### [Task requirements]
All that is needed is a count of the lines in this data that contain the word "respective".

Provided entries below:

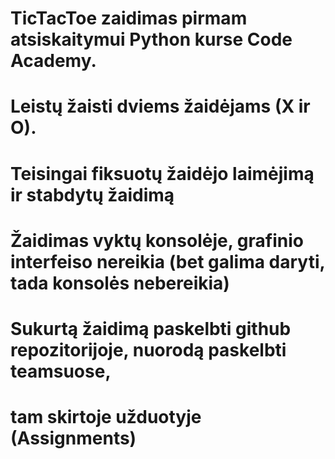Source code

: # TicTacToe zaidimas pirmam atsiskaitymui Python kurse Code Academy.
# Leistų žaisti dviems žaidėjams (X ir O).
# Teisingai fiksuotų žaidėjo laimėjimą ir stabdytų žaidimą
# Žaidimas vyktų konsolėje, grafinio interfeiso nereikia (bet galima daryti, tada konsolės nebereikia)
# Sukurtą žaidimą paskelbti github repozitorijoje, nuorodą paskelbti teamsuose,
# tam skirtoje užduotyje (Assignments)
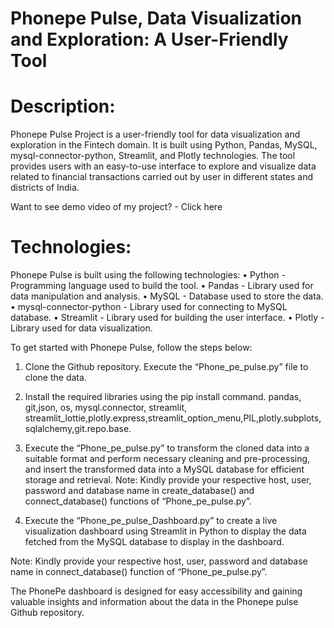 # Phonepe Pulse, Data Visualization and Exploration: A User-Friendly Tool

# Description:
Phonepe Pulse Project is a user-friendly tool for data visualization and exploration in the Fintech domain. It is built using Python, Pandas, MySQL, mysql-connector-python, Streamlit, and Plotly technologies. The tool provides users with an easy-to-use interface to explore and visualize data related to financial transactions carried out by user in different states and districts of India.

Want to see demo video of my project? - Click here

# Technologies:
Phonepe Pulse is built using the following technologies:
•	Python - Programming language used to build the tool.
•	Pandas - Library used for data manipulation and analysis.
•	MySQL - Database used to store the data.
•	mysql-connector-python - Library used for connecting to MySQL database.
•	Streamlit - Library used for building the user interface.
•	Plotly - Library used for data visualization.


To get started with Phonepe Pulse, follow the steps below:
1.	Clone the Github repository.
Execute the “Phone_pe_pulse.py” file to clone the data.

2.	Install the required libraries using the pip install command.
pandas, git,json, os, mysql.connector, streamlit, streamlit_lottie,plotly.express,streamlit_option_menu,PIL,plotly.subplots,sqlalchemy,git.repo.base.

3.	Execute the “Phone_pe_pulse.py” to transform the cloned data into a suitable format and perform necessary cleaning and pre-processing, and insert the transformed data into a MySQL database for efficient storage and retrieval.
Note: Kindly provide your respective host, user, password and database name in
          create_database() and connect_database() functions of “Phone_pe_pulse.py”.

4.	Execute the “Phone_pe_pulse_Dashboard.py” to create a live visualization dashboard using Streamlit in Python to display the data fetched from the MySQL database to display in the dashboard.

Note: Kindly provide your respective host, user, password and database name in 
          connect_database() function of “Phone_pe_pulse.py”.

The PhonePe dashboard is designed for easy accessibility and gaining valuable insights and information about the data in the Phonepe pulse Github repository.


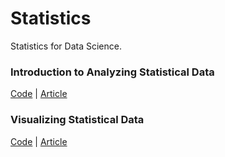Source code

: # Statistics
Statistics for Data Science. 

### Introduction to Analyzing Statistical Data
[Code](https://github.com/cmbernardi/Statistics/blob/main/Statistics%20-%201.ipynb) | 
[Article](https://cmbernardi.medium.com/23-concepts-to-get-started-in-statistics-for-data-science-d0b336617b99)

### Visualizing Statistical Data
[Code](https://github.com/cmbernardi/Statistics/blob/main/Data%20Visualisation%20.ipynb) |
[Article](https://cmbernardi.medium.com/top-5-charts-in-data-visualization-7d6c23b74b9a)
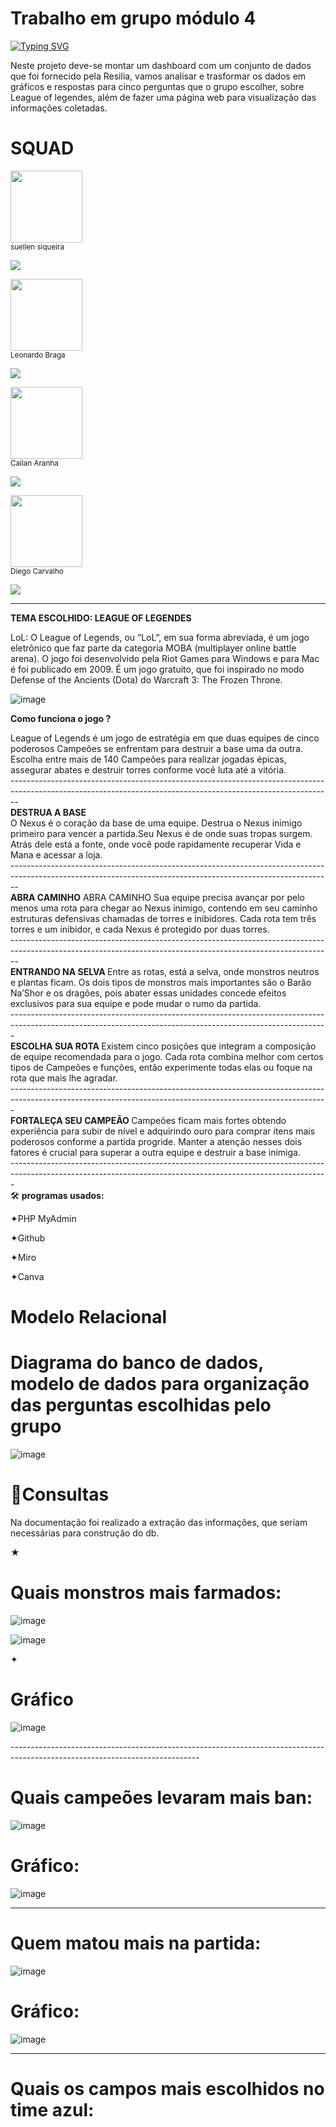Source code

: <h1> Trabalho em grupo módulo 4 </h1>

[![Typing SVG](https://readme-typing-svg.herokuapp.com/?color=0000ff&size=40&center=true&vCenter=true&width=1000&lines=+DASHBOARD+-+BANCO+DE+DADOS+DO+LOL)](https://git.io/typing-svg)


Neste projeto deve-se montar um dashboard com um conjunto de dados que foi fornecido pela Resilia, vamos analisar e trasformar os dados em gráficos e respostas para cinco perguntas que o grupo escolher, sobre League of legendes, além de fazer uma página web para visualização das informações coletadas. 
<h1>SQUAD </h1>

 <img src="https://avatars.githubusercontent.com/u/113906994?v=4" width=115><br><sub>  suellen siqueira   <div align="inline_block">
  <a href="https://www.linkedin.com/in/suellen-siqueira/" target="_blank"><img src="https://img.shields.io/badge/-LinkedIn-%230077B5?style=for-the-badge&logo=linkedin&logoColor=white" target="_blank"></a> 
 </a>
 
  <img src="https://avatars.githubusercontent.com/u/113364230?v=4" width=115><br><sub>  Leonardo Braga   <div align="inline_block">
 <a href="https://www.linkedin.com/in/leonardo-braga-233776251/" target="_blank"><img src="https://img.shields.io/badge/-LinkedIn-%230077B5?style=for-the-badge&logo=linkedin&logoColor=white" target="_blank"></a> 
 </a>
 
  <img src="https://avatars.githubusercontent.com/u/113363913?v=4" width=115><br><sub>  Cailan Aranha   <div align="inline_block">
 <a href="https://www.linkedin.com/in/cailan-aranha-081906251/" target="_blank"><img src="https://img.shields.io/badge/-LinkedIn-%230077B5?style=for-the-badge&logo=linkedin&logoColor=white" target="_blank"></a> 
 </a>
 
 
  <img src="https://avatars.githubusercontent.com/u/113364227?v=4" width=115><br><sub>  Diego Carvalho   <div align="inline_block">
 <a href="https://www.linkedin.com/in/diego-carvalho-feitosa-4b3940252/" target="_blank"><img src="https://img.shields.io/badge/-LinkedIn-%230077B5?style=for-the-badge&logo=linkedin&logoColor=white" target="_blank"></a> 
 </a>

 
----------------------------------------------------------------------------------------------------------------------------------------------------------------

<div>
<B>TEMA ESCOLHIDO: LEAGUE OF LEGENDES</B>

 LoL: O League of Legends, ou “LoL“, em sua forma abreviada, é um jogo eletrônico que faz parte da categoria MOBA (multiplayer online battle arena). O jogo foi desenvolvido pela Riot Games para Windows e para Mac é foi publicado em 2009. É um jogo gratuito, que foi inspirado no modo Defense of the Ancients (Dota) do Warcraft 3: The Frozen Throne. 
</div>

<div> 

![image](https://user-images.githubusercontent.com/113906994/214722606-202d8896-6e0e-41d7-b611-cf5eb73b3bfb.png)

</div>

<b> Como funciona o jogo ?</b>

<div> 
League of Legends é um jogo de estratégia em que duas equipes de cinco poderosos Campeões se enfrentam para destruir a base uma da outra. Escolha entre mais de 140 Campeões para realizar jogadas épicas, assegurar abates e destruir torres conforme você luta até a vitória.
</div>
--------------------------------------------------------------------------------------------------------------------------------------------------------------
<div> 
<b>DESTRUA A BASE</b>
</div>
<div>
O Nexus é o coração da base de uma equipe. Destrua o Nexus inimigo primeiro para vencer a partida.Seu Nexus é de onde suas tropas surgem. Atrás dele está a fonte, onde você pode rapidamente recuperar Vida e Mana e acessar a loja.
</div>
--------------------------------------------------------------------------------------------------------------------------------------------------------------
<div> 
  <b> ABRA CAMINHO</b>
 ABRA CAMINHO
Sua equipe precisa avançar por pelo menos uma rota para chegar ao Nexus inimigo, contendo em seu caminho estruturas defensivas chamadas de torres e inibidores. Cada rota tem três torres e um inibidor, e cada Nexus é protegido por duas torres.
</div>
--------------------------------------------------------------------------------------------------------------------------------------------------------------
<div>
  <b>ENTRANDO NA SELVA </b>
 Entre as rotas, está a selva, onde monstros neutros e plantas ficam. Os dois tipos de monstros mais importantes são o Barão Na’Shor e os dragões, pois abater essas unidades concede efeitos exclusivos para sua equipe e pode mudar o rumo da partida.
</div>
-------------------------------------------------------------------------------------------------------------------------------------------------------------
<div> 
  <b>ESCOLHA SUA ROTA </b>
Existem cinco posições que integram a composição de equipe recomendada para o jogo. Cada rota combina melhor com certos tipos de Campeões e funções, então experimente todas elas ou foque na rota que mais lhe agradar.
</div>
-------------------------------------------------------------------------------------------------------------------------------------------------------------
<div> 
<b> FORTALEÇA SEU CAMPEÃO </b>
 Campeões ficam mais fortes obtendo experiência para subir de nível e adquirindo ouro para comprar itens mais poderosos conforme a partida progride. Manter a atenção nesses dois fatores é crucial para superar a outra equipe e destruir a base inimiga.
</div>
-------------------------------------------------------------------------------------------------------------------------------------------------------------

<div> 
🛠 <b>programas usados:</b>
  
✦PHP MyAdmin

✦Github

✦Miro

✦Canva
</div>

<h1>Modelo Relacional</h1>


<div>


  <b><h1> Diagrama do banco de dados, modelo de dados para organização das perguntas escolhidas pelo grupo</b></h1>
  
![image](https://user-images.githubusercontent.com/113906994/215330611-525332ef-3d94-4ff4-af17-09a3ca231361.png)


</div>
<div>

<h1>📝Consultas</h1>
Na documentação foi realizado a extração das informações, que seriam necessárias para construção do db.

★ <h1>Quais monstros mais farmados:</h1>

![image](https://user-images.githubusercontent.com/113906994/217069923-a7dadd97-e48f-4879-934b-71ec104a788c.png)


![image](https://user-images.githubusercontent.com/113906994/216159443-20d61b0d-1d32-4850-9121-a8099627f51b.png)

 
✦<h1> Gráfico </h1>

![image](https://user-images.githubusercontent.com/113906994/216159975-19f5d409-005a-462b-a742-abf224fe55cc.png)

</div>
-----------------------------------------------------------------------------------------------------------------------------

<h1>Quais campeões levaram mais ban:</h1>

![image](https://user-images.githubusercontent.com/113906994/215389756-30ebe917-5fcc-4918-92b2-0819020aa6b0.png)


 <h1>Gráfico: </h1>
 
 
![image](https://user-images.githubusercontent.com/113906994/215391131-afe58df3-ee8d-495b-a4b2-60abffa31a04.png)

------------------------------------------------------------------------------------------------------------------------------
<h1>Quem matou mais na partida:</h1>

![image](https://user-images.githubusercontent.com/113906994/217087751-4c306f45-c3ea-42ce-8c90-92c3a2572e18.png)

<h1>Gráfico: </h1>

 ![image](https://user-images.githubusercontent.com/113906994/217087987-1cf331ca-36e9-48be-b3dc-38d3f0252045.png)

-----------------------------------------------------------------------------------------------------------------------------

<h1>Quais os campos mais escolhidos no time azul:</h1>

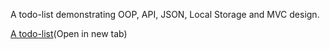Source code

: A todo-list demonstrating OOP, API, JSON, Local Storage and MVC design.


<a href='https://matthewward-repos.github.io/todo-list/'>A todo-list</a>(Open in new tab)
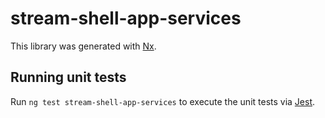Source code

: # stream-shell-app-services

This library was generated with [Nx](https://nx.dev).

## Running unit tests

Run `ng test stream-shell-app-services` to execute the unit tests via [Jest](https://jestjs.io).

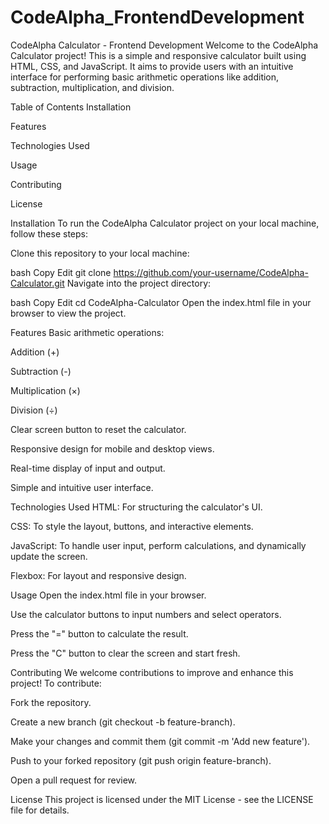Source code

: # CodeAlpha_FrontendDevelopment
CodeAlpha Calculator - Frontend Development
Welcome to the CodeAlpha Calculator project! This is a simple and responsive calculator built using HTML, CSS, and JavaScript. It aims to provide users with an intuitive interface for performing basic arithmetic operations like addition, subtraction, multiplication, and division.

Table of Contents
Installation

Features

Technologies Used

Usage

Contributing

License

Installation
To run the CodeAlpha Calculator project on your local machine, follow these steps:

Clone this repository to your local machine:

bash
Copy
Edit
git clone https://github.com/your-username/CodeAlpha-Calculator.git
Navigate into the project directory:

bash
Copy
Edit
cd CodeAlpha-Calculator
Open the index.html file in your browser to view the project.

Features
Basic arithmetic operations:

Addition (+)

Subtraction (-)

Multiplication (×)

Division (÷)

Clear screen button to reset the calculator.

Responsive design for mobile and desktop views.

Real-time display of input and output.

Simple and intuitive user interface.

Technologies Used
HTML: For structuring the calculator's UI.

CSS: To style the layout, buttons, and interactive elements.

JavaScript: To handle user input, perform calculations, and dynamically update the screen.

Flexbox: For layout and responsive design.

Usage
Open the index.html file in your browser.

Use the calculator buttons to input numbers and select operators.

Press the "=" button to calculate the result.

Press the "C" button to clear the screen and start fresh.

Contributing
We welcome contributions to improve and enhance this project! To contribute:

Fork the repository.

Create a new branch (git checkout -b feature-branch).

Make your changes and commit them (git commit -m 'Add new feature').

Push to your forked repository (git push origin feature-branch).

Open a pull request for review.

License
This project is licensed under the MIT License - see the LICENSE file for details.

End of Provided entries.

### [Expected answer]
2